El Pirata de Culiacan, an alcoholic orphan, who was exploited and used, trafficked in a sense, to parties and events, a clown, a a joker, a court jester for adoring and leering fans, cheering on the drugs, the alcohol, the guns, the lifestyle. Or an imitation of it. El Pirata De Culiacan was shot 15 times, and died on the floor of a bar, blood, hair, the slick, sticky alcohol and ash stains on the floor. I don't think he even got a pair of Louboutin's, the red soled designer shoes, illuminating the glamour shots of Chino, across Europe.
Mini Lic's own instagram captured narco life in less international ways, often showing himself and his cousins, friends, entourage toasting local beers, and racing in the mountains of Sinaloa. Sometimes shots of women, and Mini Lic flashing the peace sign, engraved pistols and car keys. It was over a long time ago. Maybe it was over that night in August 2016. Maybe it was slightly after, when Los Chapitos, his one time compadres were returned alive, betrayed, embarrassed, but alive.

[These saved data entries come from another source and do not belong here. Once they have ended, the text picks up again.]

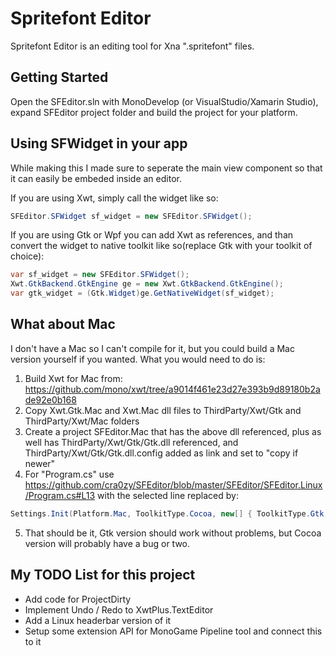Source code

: # Spritefont Editor
Spritefont Editor is an editing tool for Xna ".spritefont" files.

Getting Started
---------------

Open the SFEditor.sln with MonoDevelop (or VisualStudio/Xamarin Studio), expand SFEditor project folder and build the project for your platform.

Using SFWidget in your app
--------------------------

While making this I made sure to seperate the main view component so that it can easily be embeded inside an editor.

If you are using Xwt, simply call the widget like so:
```c#
SFEditor.SFWidget sf_widget = new SFEditor.SFWidget();
```

If you are using Gtk or Wpf you can add Xwt as references, and than convert the widget to native toolkit like so(replace Gtk with your toolkit of choice):
```c#
var sf_widget = new SFEditor.SFWidget();
Xwt.GtkBackend.GtkEngine ge = new Xwt.GtkBackend.GtkEngine();
var gtk_widget = (Gtk.Widget)ge.GetNativeWidget(sf_widget);
```

What about Mac
--------------
I don't have a Mac so I can't compile for it, but you could build a Mac version yourself if you wanted. What you would need to do is:

1. Build Xwt for Mac from: https://github.com/mono/xwt/tree/a9014f461e23d27e393b9d89180b2ade92e0b168
2. Copy Xwt.Gtk.Mac and Xwt.Mac dll files to ThirdParty/Xwt/Gtk and ThirdParty/Xwt/Mac folders
3. Create a project SFEditor.Mac that has the above dll referenced, plus as well has ThirdParty/Xwt/Gtk/Gtk.dll referenced, and ThirdParty/Xwt/Gtk/Gtk.dll.config added as link and set to "copy if newer"
4. For "Program.cs" use https://github.com/cra0zy/SFEditor/blob/master/SFEditor/SFEditor.Linux/Program.cs#L13 with the selected line replaced by:
```c#
Settings.Init(Platform.Mac, ToolkitType.Cocoa, new[] { ToolkitType.Gtk, ToolkitType.Cocoa });
```
5. That should be it, Gtk version should work without problems, but Cocoa version will probably have a bug or two.

My TODO List for this project
-----------------------------
* Add code for ProjectDirty
* Implement Undo / Redo to XwtPlus.TextEditor
* Add a Linux headerbar version of it
* Setup some extension API for MonoGame Pipeline tool and connect this to it
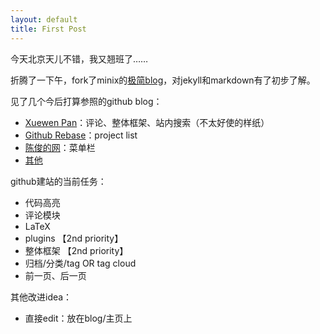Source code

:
 ```yaml
---
layout: default
title: First Post
---
```


今天北京天儿不错，我又翘班了……

折腾了一下午，fork了minix的[极简blog](https://github.com/minixalpha/StrayBirds/tree/gh-pages)，对jekyll和markdown有了初步了解。

见了几个今后打算参照的github blog：

* [Xuewen Pan](http://www.winfirm.cn/)：评论、整体框架、站内搜索（不太好使的样纸）
* [Github Rebase](http://rebase.github.io/)：project list
* [陈俊的网](http://chenjun.com/)：菜单栏
* [其他](https://github.com/jekyll/jekyll/wiki/Sites)

github建站的当前任务：

* 代码高亮
* 评论模块
* LaTeX
* plugins 【2nd priority】
* 整体框架 【2nd priority】
* 归档/分类/tag OR tag cloud
* 前一页、后一页

其他改进idea：

* 直接edit：放在blog/主页上
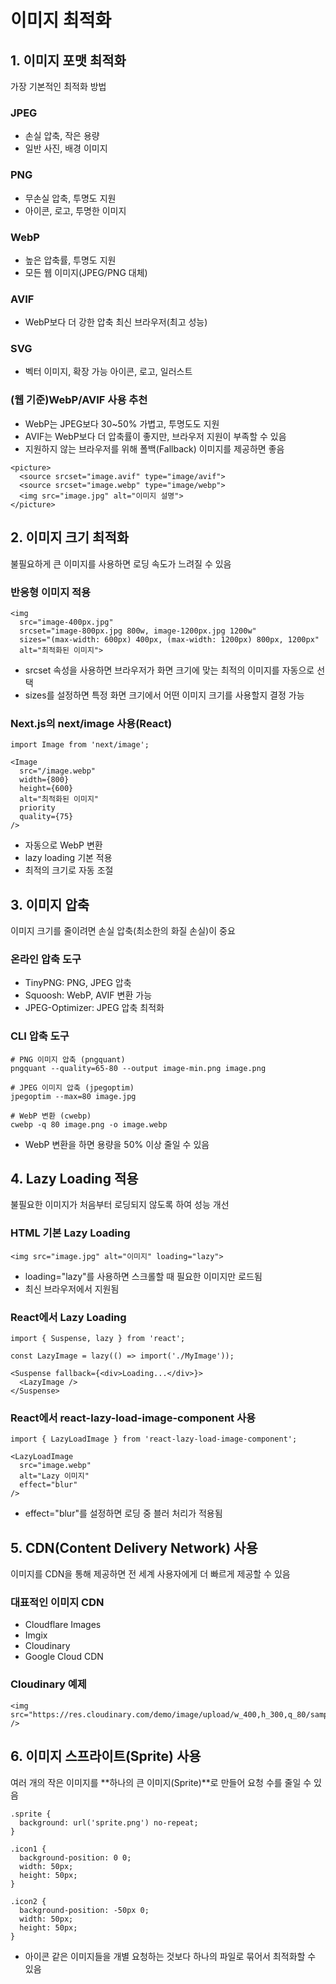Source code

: # 이미지 최적화

## 1. 이미지 포맷 최적화

가장 기본적인 최적화 방법

### JPEG
- 손실 압축, 작은 용량
- 일반 사진, 배경 이미지

### PNG
- 무손실 압축, 투명도 지원
- 아이콘, 로고, 투명한 이미지

### WebP
- 높은 압축률, 투명도 지원
- 모든 웹 이미지(JPEG/PNG 대체)

### AVIF
- WebP보다 더 강한 압축	최신 브라우저(최고 성능)

### SVG
- 벡터 이미지, 확장 가능	아이콘, 로고, 일러스트
 
### (웹 기준)WebP/AVIF 사용 추천

- WebP는 JPEG보다 30~50% 가볍고, 투명도도 지원
- AVIF는 WebP보다 더 압축률이 좋지만, 브라우저 지원이 부족할 수 있음
- 지원하지 않는 브라우저를 위해 폴백(Fallback) 이미지를 제공하면 좋음

```
<picture>
  <source srcset="image.avif" type="image/avif">
  <source srcset="image.webp" type="image/webp">
  <img src="image.jpg" alt="이미지 설명">
</picture>
```

## 2. 이미지 크기 최적화

불필요하게 큰 이미지를 사용하면 로딩 속도가 느려질 수 있음

### 반응형 이미지 적용

```
<img 
  src="image-400px.jpg" 
  srcset="image-800px.jpg 800w, image-1200px.jpg 1200w"
  sizes="(max-width: 600px) 400px, (max-width: 1200px) 800px, 1200px"
  alt="최적화된 이미지">
```

- srcset 속성을 사용하면 브라우저가 화면 크기에 맞는 최적의 이미지를 자동으로 선택
- sizes를 설정하면 특정 화면 크기에서 어떤 이미지 크기를 사용할지 결정 가능

### Next.js의 next/image 사용(React)

```
import Image from 'next/image';

<Image 
  src="/image.webp" 
  width={800} 
  height={600} 
  alt="최적화된 이미지"
  priority
  quality={75} 
/>
```

- 자동으로 WebP 변환
- lazy loading 기본 적용
- 최적의 크기로 자동 조절

## 3. 이미지 압축

이미지 크기를 줄이려면 손실 압축(최소한의 화질 손실)이 중요

### 온라인 압축 도구

- TinyPNG: PNG, JPEG 압축
- Squoosh: WebP, AVIF 변환 가능
- JPEG-Optimizer: JPEG 압축 최적화

### CLI 압축 도구

```
# PNG 이미지 압축 (pngquant)
pngquant --quality=65-80 --output image-min.png image.png

# JPEG 이미지 압축 (jpegoptim)
jpegoptim --max=80 image.jpg

# WebP 변환 (cwebp)
cwebp -q 80 image.png -o image.webp
```

- WebP 변환을 하면 용량을 50% 이상 줄일 수 있음

## 4. Lazy Loading 적용

불필요한 이미지가 처음부터 로딩되지 않도록 하여 성능 개선

### HTML 기본 Lazy Loading

```
<img src="image.jpg" alt="이미지" loading="lazy">
```

- loading="lazy"를 사용하면 스크롤할 때 필요한 이미지만 로드됨
- 최신 브라우저에서 지원됨

### React에서 Lazy Loading

```
import { Suspense, lazy } from 'react';

const LazyImage = lazy(() => import('./MyImage'));

<Suspense fallback={<div>Loading...</div>}>
  <LazyImage />
</Suspense>
```

### React에서 react-lazy-load-image-component 사용

```
import { LazyLoadImage } from 'react-lazy-load-image-component';

<LazyLoadImage 
  src="image.webp" 
  alt="Lazy 이미지" 
  effect="blur"
/>
```

- effect="blur"를 설정하면 로딩 중 블러 처리가 적용됨

## 5. CDN(Content Delivery Network) 사용

이미지를 CDN을 통해 제공하면 전 세계 사용자에게 더 빠르게 제공할 수 있음

### 대표적인 이미지 CDN

- Cloudflare Images
- Imgix
- Cloudinary
- Google Cloud CDN

### Cloudinary 예제

```
<img src="https://res.cloudinary.com/demo/image/upload/w_400,h_300,q_80/sample.jpg" />
```

## 6. 이미지 스프라이트(Sprite) 사용

여러 개의 작은 이미지를 **하나의 큰 이미지(Sprite)**로 만들어 요청 수를 줄일 수 있음

```
.sprite {
  background: url('sprite.png') no-repeat;
}

.icon1 {
  background-position: 0 0;
  width: 50px;
  height: 50px;
}

.icon2 {
  background-position: -50px 0;
  width: 50px;
  height: 50px;
}
```

- 아이콘 같은 이미지들을 개별 요청하는 것보다 하나의 파일로 묶어서 최적화할 수 있음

Or when his father, Damaso Lopez Sr. was arrested in a Mexico City condo, far from the battlefield, where his men were thrown from planes, or left dead, bodies disfigured with bullet holes. He turned himself him to the DEA at the Calexico Port of Entry in late July, where he was taken into custody by the DEA, and brought to San Diego.
He had been indicted in August 2016, on drug trafficking charges, with a small circle of relatives and friends, three of whom were arrested, or turned themselves in shortly after, including his uncle Alvaro Lopez, who pleaded guilty in fall of last year. Los Chapitos, with their reach, wanted to make sure the family, and all their loyalists were cleansed. Many, assuredly were.
http://www.borderlandbeat.com/2017/08/damaso-lopez-mini-lic-indited-in-san.html
http://www.borderlandbeat.com/2017/08/damaso-lopez-mini-lic-indited-in-san.html
Now, Damaso Lopez Serrano, changes his plea. He will plead guilty, and federal court proceedings will continue, and he will wait in MCC for his sentence. He will plead in front of the same judge who oversaw cases against Chino Antrax, and Serafin Zambada Ortiz.
He will plead guilty to one or two of the charges on the five count indictment, the rest will be dismissed. In at once a very simple, and very existential way, all these men were on a list. Their names have been crossed off. Others, still on that list, and hundreds of miles away, must wonder when their time will come. If Damaso sees his son again, it will be in federal prison. Both Jr and Sr, I suppose.
I don't know if these men think in these terms, perhaps not. When they stand in front of a judge for sentencing, many apologize, some break down, are they truly ashamed? Do they really reject the life? God is often mentioned. Do they not miss the buckets of champagne, yachts and off road racing?
In another year, more probably, we will learn how long it will before Mini Lic is free again. He leaves behind a legacy of sorts, an era, a moment in this history, where it seemed he would never fall. It's a legacy of blood and consumption, of fame, and irony, and maybe, most of all an illusion.